Start of Block

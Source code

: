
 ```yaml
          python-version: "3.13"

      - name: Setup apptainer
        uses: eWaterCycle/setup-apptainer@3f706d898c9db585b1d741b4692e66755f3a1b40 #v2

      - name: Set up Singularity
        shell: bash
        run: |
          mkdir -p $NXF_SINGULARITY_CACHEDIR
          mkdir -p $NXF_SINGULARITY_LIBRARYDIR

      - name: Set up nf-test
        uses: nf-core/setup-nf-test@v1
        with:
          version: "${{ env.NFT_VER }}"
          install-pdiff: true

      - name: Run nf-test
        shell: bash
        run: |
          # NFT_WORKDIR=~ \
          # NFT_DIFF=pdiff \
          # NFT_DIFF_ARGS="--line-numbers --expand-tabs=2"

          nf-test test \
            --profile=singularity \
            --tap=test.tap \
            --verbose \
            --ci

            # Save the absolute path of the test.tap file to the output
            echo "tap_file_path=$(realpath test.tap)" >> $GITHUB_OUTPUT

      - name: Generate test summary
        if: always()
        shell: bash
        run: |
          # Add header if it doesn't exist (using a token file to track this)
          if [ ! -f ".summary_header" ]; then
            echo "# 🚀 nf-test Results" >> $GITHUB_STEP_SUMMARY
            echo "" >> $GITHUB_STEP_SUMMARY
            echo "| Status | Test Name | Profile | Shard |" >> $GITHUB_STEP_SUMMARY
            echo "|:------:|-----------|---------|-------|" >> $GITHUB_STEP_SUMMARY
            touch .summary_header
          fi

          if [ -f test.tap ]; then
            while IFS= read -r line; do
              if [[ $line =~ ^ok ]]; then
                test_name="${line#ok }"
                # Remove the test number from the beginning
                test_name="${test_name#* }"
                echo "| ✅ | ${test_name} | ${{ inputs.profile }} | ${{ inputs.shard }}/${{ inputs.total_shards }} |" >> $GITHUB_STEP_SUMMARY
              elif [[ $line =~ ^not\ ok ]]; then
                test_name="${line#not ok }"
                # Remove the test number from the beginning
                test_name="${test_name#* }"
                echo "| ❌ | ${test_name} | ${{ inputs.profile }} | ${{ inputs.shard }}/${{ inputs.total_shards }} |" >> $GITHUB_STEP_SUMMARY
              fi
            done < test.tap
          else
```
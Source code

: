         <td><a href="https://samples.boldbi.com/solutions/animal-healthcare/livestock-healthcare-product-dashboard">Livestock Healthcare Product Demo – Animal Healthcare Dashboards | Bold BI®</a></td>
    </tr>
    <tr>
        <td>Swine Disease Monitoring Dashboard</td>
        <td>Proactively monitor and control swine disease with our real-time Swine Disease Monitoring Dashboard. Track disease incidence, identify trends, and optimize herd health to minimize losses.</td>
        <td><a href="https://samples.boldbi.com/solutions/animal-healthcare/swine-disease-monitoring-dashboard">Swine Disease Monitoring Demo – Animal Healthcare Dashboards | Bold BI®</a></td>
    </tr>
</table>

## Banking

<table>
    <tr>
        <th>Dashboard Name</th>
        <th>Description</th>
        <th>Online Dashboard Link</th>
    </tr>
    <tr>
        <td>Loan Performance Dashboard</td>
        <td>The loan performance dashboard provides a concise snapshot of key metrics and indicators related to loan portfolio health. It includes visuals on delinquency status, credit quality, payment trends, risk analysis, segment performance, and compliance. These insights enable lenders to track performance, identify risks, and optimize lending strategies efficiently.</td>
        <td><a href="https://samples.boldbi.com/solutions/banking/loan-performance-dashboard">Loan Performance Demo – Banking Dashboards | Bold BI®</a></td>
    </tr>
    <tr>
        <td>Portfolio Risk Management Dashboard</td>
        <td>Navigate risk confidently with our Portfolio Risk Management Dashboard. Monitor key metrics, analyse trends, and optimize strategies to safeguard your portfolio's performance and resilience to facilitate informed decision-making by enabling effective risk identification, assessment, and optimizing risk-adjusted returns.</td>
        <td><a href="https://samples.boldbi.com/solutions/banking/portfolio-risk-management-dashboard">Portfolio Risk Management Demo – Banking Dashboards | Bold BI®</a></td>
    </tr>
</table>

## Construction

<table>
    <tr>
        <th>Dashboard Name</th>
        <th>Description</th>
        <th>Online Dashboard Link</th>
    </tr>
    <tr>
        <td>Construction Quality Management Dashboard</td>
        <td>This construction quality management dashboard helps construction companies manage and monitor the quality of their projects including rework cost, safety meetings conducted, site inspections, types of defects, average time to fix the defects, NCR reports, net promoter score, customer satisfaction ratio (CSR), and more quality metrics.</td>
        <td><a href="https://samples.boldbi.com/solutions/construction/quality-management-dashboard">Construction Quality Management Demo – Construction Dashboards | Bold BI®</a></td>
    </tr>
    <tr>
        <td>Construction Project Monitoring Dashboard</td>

End of Block

▸ Work instruction
Retype all the material exactly as shown.

▸ Expected answer
Source code

:
 ```yaml
          python-version: "3.13"

      - name: Setup apptainer
        uses: eWaterCycle/setup-apptainer@3f706d898c9db585b1d741b4692e66755f3a1b40 #v2

      - name: Set up Singularity
        shell: bash
        run: |
          mkdir -p $NXF_SINGULARITY_CACHEDIR
          mkdir -p $NXF_SINGULARITY_LIBRARYDIR

      - name: Set up nf-test
        uses: nf-core/setup-nf-test@v1
        with:
          version: "${{ env.NFT_VER }}"
          install-pdiff: true

      - name: Run nf-test
        shell: bash
        run: |
          # NFT_WORKDIR=~ \
          # NFT_DIFF=pdiff \
          # NFT_DIFF_ARGS="--line-numbers --expand-tabs=2"

          nf-test test \
            --profile=singularity \
            --tap=test.tap \
            --verbose \
            --ci

            # Save the absolute path of the test.tap file to the output
            echo "tap_file_path=$(realpath test.tap)" >> $GITHUB_OUTPUT

      - name: Generate test summary
        if: always()
        shell: bash
        run: |
          # Add header if it doesn't exist (using a token file to track this)
          if [ ! -f ".summary_header" ]; then
            echo "# 🚀 nf-test Results" >> $GITHUB_STEP_SUMMARY
            echo "" >> $GITHUB_STEP_SUMMARY
            echo "| Status | Test Name | Profile | Shard |" >> $GITHUB_STEP_SUMMARY
            echo "|:------:|-----------|---------|-------|" >> $GITHUB_STEP_SUMMARY
            touch .summary_header
          fi

          if [ -f test.tap ]; then
            while IFS= read -r line; do
              if [[ $line =~ ^ok ]]; then
                test_name="${line#ok }"
                # Remove the test number from the beginning
                test_name="${test_name#* }"
                echo "| ✅ | ${test_name} | ${{ inputs.profile }} | ${{ inputs.shard }}/${{ inputs.total_shards }} |" >> $GITHUB_STEP_SUMMARY
              elif [[ $line =~ ^not\ ok ]]; then
                test_name="${line#not ok }"
                # Remove the test number from the beginning
                test_name="${test_name#* }"
                echo "| ❌ | ${test_name} | ${{ inputs.profile }} | ${{ inputs.shard }}/${{ inputs.total_shards }} |" >> $GITHUB_STEP_SUMMARY
              fi
            done < test.tap
          else
```
Source code

:         <td><a href="https://samples.boldbi.com/solutions/animal-healthcare/livestock-healthcare-product-dashboard">Livestock Healthcare Product Demo – Animal Healthcare Dashboards | Bold BI®</a></td>
    </tr>
    <tr>
        <td>Swine Disease Monitoring Dashboard</td>
        <td>Proactively monitor and control swine disease with our real-time Swine Disease Monitoring Dashboard. Track disease incidence, identify trends, and optimize herd health to minimize losses.</td>
        <td><a href="https://samples.boldbi.com/solutions/animal-healthcare/swine-disease-monitoring-dashboard">Swine Disease Monitoring Demo – Animal Healthcare Dashboards | Bold BI®</a></td>
    </tr>
</table>

## Banking

<table>
    <tr>
        <th>Dashboard Name</th>
        <th>Description</th>
        <th>Online Dashboard Link</th>
    </tr>
    <tr>
        <td>Loan Performance Dashboard</td>
        <td>The loan performance dashboard provides a concise snapshot of key metrics and indicators related to loan portfolio health. It includes visuals on delinquency status, credit quality, payment trends, risk analysis, segment performance, and compliance. These insights enable lenders to track performance, identify risks, and optimize lending strategies efficiently.</td>
        <td><a href="https://samples.boldbi.com/solutions/banking/loan-performance-dashboard">Loan Performance Demo – Banking Dashboards | Bold BI®</a></td>
    </tr>
    <tr>
        <td>Portfolio Risk Management Dashboard</td>
        <td>Navigate risk confidently with our Portfolio Risk Management Dashboard. Monitor key metrics, analyse trends, and optimize strategies to safeguard your portfolio's performance and resilience to facilitate informed decision-making by enabling effective risk identification, assessment, and optimizing risk-adjusted returns.</td>
        <td><a href="https://samples.boldbi.com/solutions/banking/portfolio-risk-management-dashboard">Portfolio Risk Management Demo – Banking Dashboards | Bold BI®</a></td>
    </tr>
</table>

## Construction

<table>
    <tr>
        <th>Dashboard Name</th>
        <th>Description</th>
        <th>Online Dashboard Link</th>
    </tr>
    <tr>
        <td>Construction Quality Management Dashboard</td>
        <td>This construction quality management dashboard helps construction companies manage and monitor the quality of their projects including rework cost, safety meetings conducted, site inspections, types of defects, average time to fix the defects, NCR reports, net promoter score, customer satisfaction ratio (CSR), and more quality metrics.</td>
        <td><a href="https://samples.boldbi.com/solutions/construction/quality-management-dashboard">Construction Quality Management Demo – Construction Dashboards | Bold BI®</a></td>
    </tr>
    <tr>
        <td>Construction Project Monitoring Dashboard</td>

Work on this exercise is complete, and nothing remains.